Broken English 2.50 Stars

Movie type: Drama, Romance
MPAA rating: PG-13:for some sexual content, nudity, some violence including rape, language and drug
Year of release: 2007
Run time: 96 minutes
Directed by: Zoe R. Cassavetes
Cast: Brendan Bradley, Drea de Matteo, Gena Rowlands, Gena Rowlands, Griffin Dunne, Lucy Gordon, Melvil Poupaud, Melvil Poupaud, Nadia Dajani, Parker Posey, Parker Posey, Peter Bogdanovich, Peter Bogdanovich

Playing a brittle character, Posey shows strength

Email| Text size + By Ty Burr
07/06/2007

"Broken English " is a conventional New York-lonely hearts story made watchable by one element and one element only: Parker Posey.

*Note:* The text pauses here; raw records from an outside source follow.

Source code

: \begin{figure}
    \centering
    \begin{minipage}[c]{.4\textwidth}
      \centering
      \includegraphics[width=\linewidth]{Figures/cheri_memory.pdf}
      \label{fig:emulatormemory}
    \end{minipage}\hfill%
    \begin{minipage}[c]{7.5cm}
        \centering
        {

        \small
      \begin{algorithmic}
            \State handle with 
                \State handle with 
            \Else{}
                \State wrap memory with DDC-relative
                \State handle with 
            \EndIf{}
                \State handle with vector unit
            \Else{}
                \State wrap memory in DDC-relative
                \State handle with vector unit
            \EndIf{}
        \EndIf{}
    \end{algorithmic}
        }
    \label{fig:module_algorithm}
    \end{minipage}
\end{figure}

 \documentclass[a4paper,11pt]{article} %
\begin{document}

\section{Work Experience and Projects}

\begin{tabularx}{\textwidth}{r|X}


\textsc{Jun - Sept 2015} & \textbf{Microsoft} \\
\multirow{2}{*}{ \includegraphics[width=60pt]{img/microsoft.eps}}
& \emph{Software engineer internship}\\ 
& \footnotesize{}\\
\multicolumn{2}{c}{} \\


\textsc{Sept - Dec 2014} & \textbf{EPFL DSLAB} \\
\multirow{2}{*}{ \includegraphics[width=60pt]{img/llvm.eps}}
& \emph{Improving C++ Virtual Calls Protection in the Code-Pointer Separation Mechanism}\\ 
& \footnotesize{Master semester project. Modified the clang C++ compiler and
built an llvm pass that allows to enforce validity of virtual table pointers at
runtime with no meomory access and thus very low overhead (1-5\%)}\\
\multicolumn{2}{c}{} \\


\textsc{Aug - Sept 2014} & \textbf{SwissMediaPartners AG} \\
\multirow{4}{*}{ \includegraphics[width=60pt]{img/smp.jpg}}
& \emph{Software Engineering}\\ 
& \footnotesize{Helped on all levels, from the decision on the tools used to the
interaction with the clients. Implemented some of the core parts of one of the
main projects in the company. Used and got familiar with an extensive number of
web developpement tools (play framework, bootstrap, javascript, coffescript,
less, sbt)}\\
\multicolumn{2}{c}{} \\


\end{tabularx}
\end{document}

She plays Nora Wilder , a tightly-wound Manhattanite panicking as she sees her youth slipping away, and where any other actress would push the role's poor-me aspects, Posey doesn't know how to ask an audience for pity. She gives Nora's wallowing an ugly edge that's right and real and that the movie finally scampers away from in a panic of its own.

The writer-director is Zoe Cassavetes , the daughter of indie-film godhead John Cassavetes, making her feature film debut. Not to be cruel, but if Cassavetes Sr.'s movies were the raw beatnik prose of their day, "Broken English" is chick lit. Still, the film's a good summer read, with an honesty about romantic disenchantments in the big city that feels personally observed.

And, truth to tell, there are a lot of Nora Wilders out there: brittle, hip, well-educated (she's a Sarah Lawrence grad), and stalled in careers that call on 10 percent of their abilities. Nora's the guest-services manager for a posh downtown hotel, catering to the whims of rock stars and celebutantes. It's the sort of job that looks fun on paper, but it means she takes care of everyone's laundry but her own.

Nora's mother (Gena Rowlands , acting legend and the director's own mom) frets about her daughter's singleton status while step dad (Peter Bogdanovich ) offers useless advice. Best pal Audrey (Drea de Matteo , exchanging her "Sopranos" honk for a Manhattan trill) is in a stew over her own newlywed problems. Nora has dates and flings, but they're disasters that start well at Film Forum revival screenings and go downhill from there.

The sharpest moments in "Broken English" concern a preening movie star who holes up at the hotel and woos her out of boredom and insecurity. Seducing smart women is what he does for acting practice, and Justin Theroux ("Mulholland Dr., " "Six Feet Under ") plays him with a dim-bulb sincerity (and a hideous Mohawk) that works its charm on both Nora and us.

These scenes feel like "Sex in the City " with a morning-after pall, and they take up the movie's first half. Then, out of nowhere (a party, actually), appears Julien (Melvil Poupaud ). He's adorable, thin, younger. He's French. And he worships Nora without reserve, so much so that she has to pinch herself.

The movie should have done the same. The back half of "Broken English" is cute but spineless, as Nora wrestles with the question of whether she should open her heart and commit to Julien. Since he's the perfect man (and since Poupaud plays him with scruffy, caring charm), her dithering quickly gets on your nerves.

How much more interesting if the film had addressed the notion of compromise, of whether accepting an imperfect someone is better than holding out for an ideal no one. Instead, "Broken English" sends Nora to Paris -- or to movie-Paris, which is even better than the real thing -- and pretends to find answers in the baguettes and the boulevards. And maybe they're there, if you can afford the airfares.

Posey almost gets you to believe this women's-magazine nonsense. Nearing 40, she's deepening her range now, finding new strains of narcissism and vulnerability to offset the arrogance of her youth. She really is starting to look like the Katharine Hepburn of her generation, with the crucial difference that Hepburn worked in mainstream movies because that's all there was.

By contrast, modern Hollywood is happy to shunt Posey into indie films where her angles and ironies can't hurt the masses. She's the movie star who might have been, and she still might be if anyone in the industry had the nerve.